WHAT IS REQUIRED =>
Copy, from the entries below, each line in which the string "contains" appears.

DATA FOR PROCESSING =>
▼

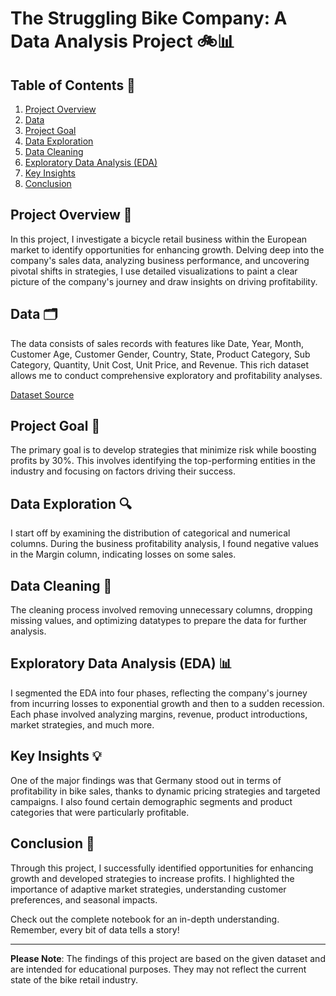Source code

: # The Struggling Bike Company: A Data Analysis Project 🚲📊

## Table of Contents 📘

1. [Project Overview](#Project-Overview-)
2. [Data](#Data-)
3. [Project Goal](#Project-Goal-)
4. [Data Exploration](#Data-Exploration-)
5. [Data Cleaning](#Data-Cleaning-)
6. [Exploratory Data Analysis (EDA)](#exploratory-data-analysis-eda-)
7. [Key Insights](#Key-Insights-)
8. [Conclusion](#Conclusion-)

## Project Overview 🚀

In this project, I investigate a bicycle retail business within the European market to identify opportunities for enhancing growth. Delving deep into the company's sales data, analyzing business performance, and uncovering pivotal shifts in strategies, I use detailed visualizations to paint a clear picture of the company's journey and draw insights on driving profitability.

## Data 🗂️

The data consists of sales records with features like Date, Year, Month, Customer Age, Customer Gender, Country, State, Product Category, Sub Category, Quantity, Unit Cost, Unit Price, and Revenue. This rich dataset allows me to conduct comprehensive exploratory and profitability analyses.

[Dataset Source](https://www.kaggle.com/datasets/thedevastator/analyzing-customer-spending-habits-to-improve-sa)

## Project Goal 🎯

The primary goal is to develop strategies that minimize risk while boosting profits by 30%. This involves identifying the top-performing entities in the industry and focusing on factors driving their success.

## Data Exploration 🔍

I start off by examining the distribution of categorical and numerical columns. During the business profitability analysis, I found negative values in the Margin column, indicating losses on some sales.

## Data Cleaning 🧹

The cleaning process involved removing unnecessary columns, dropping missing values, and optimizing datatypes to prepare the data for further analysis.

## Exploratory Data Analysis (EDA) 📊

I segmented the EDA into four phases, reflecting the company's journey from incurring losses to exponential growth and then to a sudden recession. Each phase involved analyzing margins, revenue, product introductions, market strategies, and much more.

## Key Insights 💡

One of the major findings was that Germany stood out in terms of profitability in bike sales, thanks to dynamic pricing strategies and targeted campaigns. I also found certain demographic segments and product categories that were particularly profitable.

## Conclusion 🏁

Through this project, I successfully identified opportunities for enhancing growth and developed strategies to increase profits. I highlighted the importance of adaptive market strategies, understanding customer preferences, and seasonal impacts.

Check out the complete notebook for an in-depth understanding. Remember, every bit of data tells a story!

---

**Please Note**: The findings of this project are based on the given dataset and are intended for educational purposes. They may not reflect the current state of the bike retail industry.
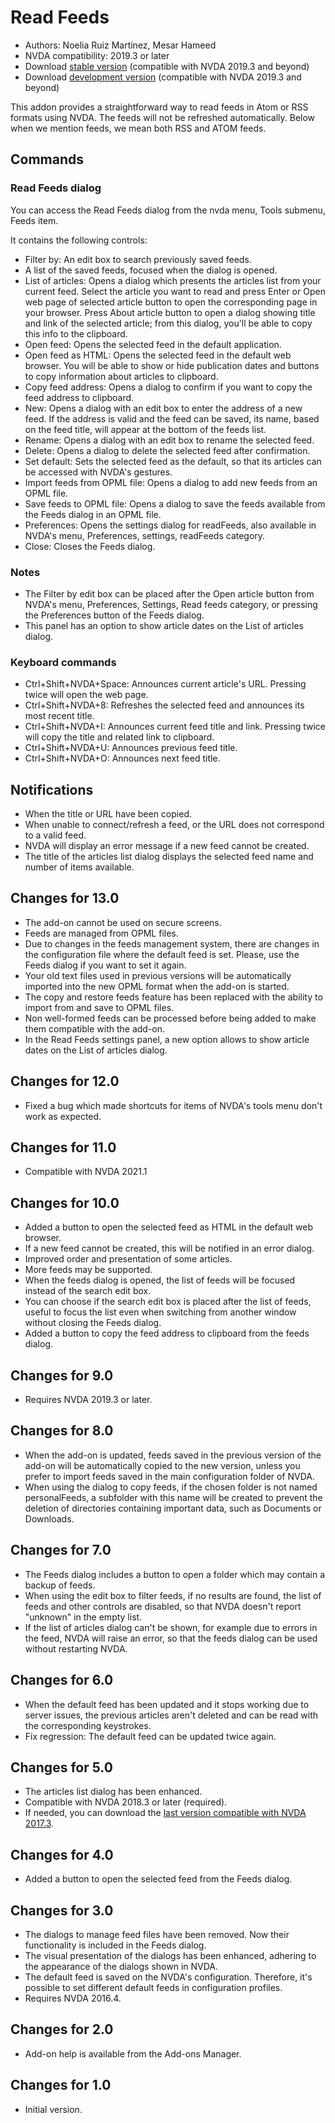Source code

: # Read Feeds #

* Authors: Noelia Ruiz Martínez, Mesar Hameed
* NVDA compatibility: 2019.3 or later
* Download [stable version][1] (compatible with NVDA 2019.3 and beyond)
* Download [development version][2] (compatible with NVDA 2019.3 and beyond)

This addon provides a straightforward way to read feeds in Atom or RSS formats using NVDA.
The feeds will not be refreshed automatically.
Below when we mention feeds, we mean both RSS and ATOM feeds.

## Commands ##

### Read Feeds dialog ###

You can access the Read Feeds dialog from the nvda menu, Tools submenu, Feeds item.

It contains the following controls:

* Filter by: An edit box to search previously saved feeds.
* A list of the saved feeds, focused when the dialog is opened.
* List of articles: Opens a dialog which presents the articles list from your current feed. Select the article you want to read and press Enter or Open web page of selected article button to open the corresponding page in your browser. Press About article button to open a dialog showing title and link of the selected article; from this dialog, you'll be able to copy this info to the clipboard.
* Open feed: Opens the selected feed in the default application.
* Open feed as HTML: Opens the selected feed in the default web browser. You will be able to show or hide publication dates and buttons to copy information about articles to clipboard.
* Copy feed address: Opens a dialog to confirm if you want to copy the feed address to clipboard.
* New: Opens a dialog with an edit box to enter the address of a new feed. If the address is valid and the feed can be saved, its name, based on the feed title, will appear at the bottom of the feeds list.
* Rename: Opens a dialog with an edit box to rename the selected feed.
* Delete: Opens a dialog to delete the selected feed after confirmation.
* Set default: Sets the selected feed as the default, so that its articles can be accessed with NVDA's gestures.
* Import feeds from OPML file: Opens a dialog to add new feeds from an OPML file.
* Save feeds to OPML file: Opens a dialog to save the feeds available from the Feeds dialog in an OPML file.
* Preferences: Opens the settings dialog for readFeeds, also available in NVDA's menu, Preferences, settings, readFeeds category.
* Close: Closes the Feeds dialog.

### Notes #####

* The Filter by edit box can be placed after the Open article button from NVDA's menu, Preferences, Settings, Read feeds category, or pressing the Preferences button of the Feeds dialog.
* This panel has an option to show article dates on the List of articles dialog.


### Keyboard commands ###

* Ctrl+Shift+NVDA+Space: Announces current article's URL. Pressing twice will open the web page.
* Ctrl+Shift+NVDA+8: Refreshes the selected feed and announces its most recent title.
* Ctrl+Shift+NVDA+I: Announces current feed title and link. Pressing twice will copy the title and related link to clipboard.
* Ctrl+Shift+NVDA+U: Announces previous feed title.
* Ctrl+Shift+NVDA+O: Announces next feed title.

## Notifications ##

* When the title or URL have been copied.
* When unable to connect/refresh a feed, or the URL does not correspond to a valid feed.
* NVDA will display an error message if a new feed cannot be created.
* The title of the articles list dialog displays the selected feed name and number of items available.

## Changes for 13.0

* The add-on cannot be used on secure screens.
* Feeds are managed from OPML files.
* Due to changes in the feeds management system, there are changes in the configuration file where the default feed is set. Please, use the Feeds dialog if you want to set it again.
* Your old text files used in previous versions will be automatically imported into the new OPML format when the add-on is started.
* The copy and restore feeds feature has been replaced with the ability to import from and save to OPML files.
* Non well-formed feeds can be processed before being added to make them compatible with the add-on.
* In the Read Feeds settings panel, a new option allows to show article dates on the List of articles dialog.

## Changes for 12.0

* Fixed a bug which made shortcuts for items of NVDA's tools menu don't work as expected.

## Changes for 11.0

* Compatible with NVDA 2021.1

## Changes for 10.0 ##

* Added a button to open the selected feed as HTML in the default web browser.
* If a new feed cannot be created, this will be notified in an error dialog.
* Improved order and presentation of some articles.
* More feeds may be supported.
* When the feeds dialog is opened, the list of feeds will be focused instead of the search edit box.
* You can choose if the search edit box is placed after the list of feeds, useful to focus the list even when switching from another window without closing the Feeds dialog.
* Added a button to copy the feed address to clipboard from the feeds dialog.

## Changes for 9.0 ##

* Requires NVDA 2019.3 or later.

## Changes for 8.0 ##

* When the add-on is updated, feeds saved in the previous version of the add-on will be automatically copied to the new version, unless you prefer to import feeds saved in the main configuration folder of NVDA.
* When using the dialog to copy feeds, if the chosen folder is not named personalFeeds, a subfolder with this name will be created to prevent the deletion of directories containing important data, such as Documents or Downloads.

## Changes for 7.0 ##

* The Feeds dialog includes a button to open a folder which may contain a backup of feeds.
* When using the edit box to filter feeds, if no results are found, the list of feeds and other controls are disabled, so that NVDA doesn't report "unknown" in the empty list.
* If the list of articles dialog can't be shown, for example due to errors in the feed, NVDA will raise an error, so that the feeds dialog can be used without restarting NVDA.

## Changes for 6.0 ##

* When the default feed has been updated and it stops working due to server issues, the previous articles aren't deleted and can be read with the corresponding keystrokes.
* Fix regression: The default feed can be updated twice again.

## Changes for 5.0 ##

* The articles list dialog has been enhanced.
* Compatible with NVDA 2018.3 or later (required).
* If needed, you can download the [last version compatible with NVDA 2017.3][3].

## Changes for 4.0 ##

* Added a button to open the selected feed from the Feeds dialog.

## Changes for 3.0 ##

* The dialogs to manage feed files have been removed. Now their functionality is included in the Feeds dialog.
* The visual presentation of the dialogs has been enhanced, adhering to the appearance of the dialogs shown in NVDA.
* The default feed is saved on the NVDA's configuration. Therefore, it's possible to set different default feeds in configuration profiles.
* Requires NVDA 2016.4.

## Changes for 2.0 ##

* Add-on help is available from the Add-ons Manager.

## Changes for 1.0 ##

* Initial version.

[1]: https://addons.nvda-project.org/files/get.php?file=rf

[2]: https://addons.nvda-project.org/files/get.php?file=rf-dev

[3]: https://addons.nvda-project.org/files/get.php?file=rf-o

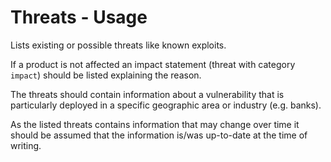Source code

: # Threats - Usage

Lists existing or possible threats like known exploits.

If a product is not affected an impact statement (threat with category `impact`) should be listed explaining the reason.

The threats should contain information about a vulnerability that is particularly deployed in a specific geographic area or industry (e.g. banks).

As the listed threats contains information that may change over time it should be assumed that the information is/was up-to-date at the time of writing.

▲

OUTPUT =>
It contains the following controls:
As the listed threats contains information that may change over time it should be assumed that the information is/was up-to-date at the time of writing.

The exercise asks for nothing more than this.